Records supplied section start
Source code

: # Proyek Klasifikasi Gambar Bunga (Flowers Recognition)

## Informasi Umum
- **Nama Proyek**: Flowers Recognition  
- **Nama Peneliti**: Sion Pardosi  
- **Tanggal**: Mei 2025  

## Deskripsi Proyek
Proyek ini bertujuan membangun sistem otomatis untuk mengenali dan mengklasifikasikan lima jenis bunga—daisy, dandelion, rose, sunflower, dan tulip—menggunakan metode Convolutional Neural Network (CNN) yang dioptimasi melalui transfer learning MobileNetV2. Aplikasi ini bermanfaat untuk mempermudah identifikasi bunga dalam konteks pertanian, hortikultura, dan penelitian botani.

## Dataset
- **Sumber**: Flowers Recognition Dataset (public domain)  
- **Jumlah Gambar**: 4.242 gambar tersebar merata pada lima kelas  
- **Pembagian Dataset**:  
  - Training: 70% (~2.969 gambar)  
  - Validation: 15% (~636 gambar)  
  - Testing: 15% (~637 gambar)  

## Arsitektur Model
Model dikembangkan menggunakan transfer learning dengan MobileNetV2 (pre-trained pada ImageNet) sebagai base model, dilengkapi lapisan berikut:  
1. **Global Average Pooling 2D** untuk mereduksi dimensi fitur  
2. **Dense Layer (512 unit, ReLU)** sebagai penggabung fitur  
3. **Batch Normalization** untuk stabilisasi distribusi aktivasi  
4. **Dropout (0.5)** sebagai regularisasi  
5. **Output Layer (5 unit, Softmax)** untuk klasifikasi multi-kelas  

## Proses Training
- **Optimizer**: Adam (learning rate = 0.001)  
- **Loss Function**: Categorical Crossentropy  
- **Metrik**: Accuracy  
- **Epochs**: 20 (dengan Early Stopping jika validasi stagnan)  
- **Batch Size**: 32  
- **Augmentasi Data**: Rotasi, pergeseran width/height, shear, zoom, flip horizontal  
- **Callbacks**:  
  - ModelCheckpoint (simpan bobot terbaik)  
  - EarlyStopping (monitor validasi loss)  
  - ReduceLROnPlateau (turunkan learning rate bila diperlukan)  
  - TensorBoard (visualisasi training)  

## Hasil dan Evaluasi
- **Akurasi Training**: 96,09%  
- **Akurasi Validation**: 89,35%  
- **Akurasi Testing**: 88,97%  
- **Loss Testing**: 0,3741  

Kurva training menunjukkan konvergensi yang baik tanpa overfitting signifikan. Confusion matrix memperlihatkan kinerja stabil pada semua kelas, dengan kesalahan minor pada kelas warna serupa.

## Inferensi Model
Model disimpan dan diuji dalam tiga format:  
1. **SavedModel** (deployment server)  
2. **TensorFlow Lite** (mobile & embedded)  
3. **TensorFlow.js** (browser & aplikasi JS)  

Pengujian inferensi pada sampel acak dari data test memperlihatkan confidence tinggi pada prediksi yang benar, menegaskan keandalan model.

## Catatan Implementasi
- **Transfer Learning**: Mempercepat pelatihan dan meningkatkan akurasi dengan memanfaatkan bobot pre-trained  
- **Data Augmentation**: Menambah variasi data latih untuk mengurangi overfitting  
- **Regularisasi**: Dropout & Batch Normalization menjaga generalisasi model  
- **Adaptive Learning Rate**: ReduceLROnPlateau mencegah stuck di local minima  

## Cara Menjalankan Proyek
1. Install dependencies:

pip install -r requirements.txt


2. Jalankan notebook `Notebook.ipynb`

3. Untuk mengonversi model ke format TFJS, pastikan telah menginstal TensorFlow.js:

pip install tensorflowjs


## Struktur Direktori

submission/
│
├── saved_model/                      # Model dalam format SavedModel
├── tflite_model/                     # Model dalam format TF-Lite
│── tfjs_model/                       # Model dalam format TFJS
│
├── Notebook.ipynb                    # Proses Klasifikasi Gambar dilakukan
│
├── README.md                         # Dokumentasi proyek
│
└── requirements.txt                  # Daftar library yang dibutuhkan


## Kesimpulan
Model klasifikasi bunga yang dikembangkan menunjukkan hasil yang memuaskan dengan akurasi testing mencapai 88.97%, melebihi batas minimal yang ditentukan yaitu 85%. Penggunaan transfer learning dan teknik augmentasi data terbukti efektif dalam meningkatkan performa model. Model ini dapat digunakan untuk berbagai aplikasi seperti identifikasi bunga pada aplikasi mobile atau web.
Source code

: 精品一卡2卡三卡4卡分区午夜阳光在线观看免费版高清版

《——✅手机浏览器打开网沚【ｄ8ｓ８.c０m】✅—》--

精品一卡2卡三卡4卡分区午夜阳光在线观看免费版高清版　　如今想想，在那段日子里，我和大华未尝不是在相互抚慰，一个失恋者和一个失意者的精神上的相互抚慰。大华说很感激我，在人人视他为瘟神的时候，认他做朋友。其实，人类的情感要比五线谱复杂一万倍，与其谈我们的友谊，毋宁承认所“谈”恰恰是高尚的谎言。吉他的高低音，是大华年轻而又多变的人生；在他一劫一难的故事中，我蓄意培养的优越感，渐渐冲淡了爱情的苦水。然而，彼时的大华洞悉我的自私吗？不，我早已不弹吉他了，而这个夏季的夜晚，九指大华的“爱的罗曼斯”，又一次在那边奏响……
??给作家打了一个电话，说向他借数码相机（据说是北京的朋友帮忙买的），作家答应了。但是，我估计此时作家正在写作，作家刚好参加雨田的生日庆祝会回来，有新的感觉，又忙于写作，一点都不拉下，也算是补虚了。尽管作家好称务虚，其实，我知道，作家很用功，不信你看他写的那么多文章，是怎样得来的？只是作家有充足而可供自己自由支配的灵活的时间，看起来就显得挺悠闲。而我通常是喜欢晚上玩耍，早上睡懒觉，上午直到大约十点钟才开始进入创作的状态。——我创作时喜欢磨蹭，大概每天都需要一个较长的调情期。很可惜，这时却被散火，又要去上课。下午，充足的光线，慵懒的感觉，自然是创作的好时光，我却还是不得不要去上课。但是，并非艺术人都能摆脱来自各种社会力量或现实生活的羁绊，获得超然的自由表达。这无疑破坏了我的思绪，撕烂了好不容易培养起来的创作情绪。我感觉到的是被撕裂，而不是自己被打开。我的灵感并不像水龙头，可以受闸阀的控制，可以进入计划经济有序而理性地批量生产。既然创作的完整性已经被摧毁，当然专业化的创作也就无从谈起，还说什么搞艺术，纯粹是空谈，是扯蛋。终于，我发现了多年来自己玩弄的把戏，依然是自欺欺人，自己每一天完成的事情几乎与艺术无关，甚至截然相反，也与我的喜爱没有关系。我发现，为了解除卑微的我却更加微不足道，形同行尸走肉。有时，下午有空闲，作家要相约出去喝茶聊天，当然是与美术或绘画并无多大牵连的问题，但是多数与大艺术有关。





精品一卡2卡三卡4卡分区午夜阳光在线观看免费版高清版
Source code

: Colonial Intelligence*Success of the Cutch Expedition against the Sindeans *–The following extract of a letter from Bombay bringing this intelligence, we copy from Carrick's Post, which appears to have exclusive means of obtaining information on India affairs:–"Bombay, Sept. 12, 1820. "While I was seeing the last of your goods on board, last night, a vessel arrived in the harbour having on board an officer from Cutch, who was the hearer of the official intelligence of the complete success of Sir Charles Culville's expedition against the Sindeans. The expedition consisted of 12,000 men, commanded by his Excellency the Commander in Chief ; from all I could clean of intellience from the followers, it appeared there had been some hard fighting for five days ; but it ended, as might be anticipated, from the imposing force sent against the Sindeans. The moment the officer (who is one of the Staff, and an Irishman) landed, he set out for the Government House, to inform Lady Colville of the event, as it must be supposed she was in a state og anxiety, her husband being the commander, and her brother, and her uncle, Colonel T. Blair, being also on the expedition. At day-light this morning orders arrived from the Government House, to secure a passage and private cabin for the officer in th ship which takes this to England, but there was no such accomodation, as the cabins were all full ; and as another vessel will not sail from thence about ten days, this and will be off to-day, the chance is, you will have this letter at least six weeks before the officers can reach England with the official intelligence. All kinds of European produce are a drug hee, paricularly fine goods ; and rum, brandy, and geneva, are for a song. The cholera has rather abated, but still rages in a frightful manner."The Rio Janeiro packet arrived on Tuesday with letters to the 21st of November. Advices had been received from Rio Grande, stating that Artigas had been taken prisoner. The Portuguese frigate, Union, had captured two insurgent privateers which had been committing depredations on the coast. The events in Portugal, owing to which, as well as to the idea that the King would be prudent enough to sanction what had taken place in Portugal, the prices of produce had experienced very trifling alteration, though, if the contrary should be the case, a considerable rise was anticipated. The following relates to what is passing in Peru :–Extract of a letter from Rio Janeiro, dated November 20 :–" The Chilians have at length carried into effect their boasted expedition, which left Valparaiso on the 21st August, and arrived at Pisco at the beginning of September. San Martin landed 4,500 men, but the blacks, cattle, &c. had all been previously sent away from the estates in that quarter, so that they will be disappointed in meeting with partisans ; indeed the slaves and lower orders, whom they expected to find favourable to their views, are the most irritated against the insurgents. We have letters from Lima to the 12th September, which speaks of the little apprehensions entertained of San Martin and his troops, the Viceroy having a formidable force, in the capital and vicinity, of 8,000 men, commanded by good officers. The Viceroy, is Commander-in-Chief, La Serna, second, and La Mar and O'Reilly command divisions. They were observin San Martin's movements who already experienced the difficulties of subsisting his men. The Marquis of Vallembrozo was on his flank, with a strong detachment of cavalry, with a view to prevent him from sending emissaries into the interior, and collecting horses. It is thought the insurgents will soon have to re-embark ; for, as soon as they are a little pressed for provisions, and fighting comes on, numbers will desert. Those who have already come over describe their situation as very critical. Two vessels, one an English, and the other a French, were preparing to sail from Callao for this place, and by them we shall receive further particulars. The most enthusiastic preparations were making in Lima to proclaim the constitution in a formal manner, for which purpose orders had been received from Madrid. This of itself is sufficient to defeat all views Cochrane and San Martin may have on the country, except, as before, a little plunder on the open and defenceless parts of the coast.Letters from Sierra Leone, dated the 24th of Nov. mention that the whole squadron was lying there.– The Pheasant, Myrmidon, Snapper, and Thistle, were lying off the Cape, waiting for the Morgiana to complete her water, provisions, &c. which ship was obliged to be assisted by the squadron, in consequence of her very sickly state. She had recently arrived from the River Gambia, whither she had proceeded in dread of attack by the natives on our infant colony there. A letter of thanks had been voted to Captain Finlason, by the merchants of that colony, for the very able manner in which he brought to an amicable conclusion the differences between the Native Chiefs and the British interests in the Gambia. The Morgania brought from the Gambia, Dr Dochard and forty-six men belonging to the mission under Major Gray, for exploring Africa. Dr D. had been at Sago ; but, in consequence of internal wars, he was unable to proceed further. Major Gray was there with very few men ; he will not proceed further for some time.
Records supplied section end
The job is to copy each line from the material above that holds the word "Notebook".

**Response area**
2. Jalankan notebook `Notebook.ipynb`
├── Notebook.ipynb                    # Proses Klasifikasi Gambar dilakukan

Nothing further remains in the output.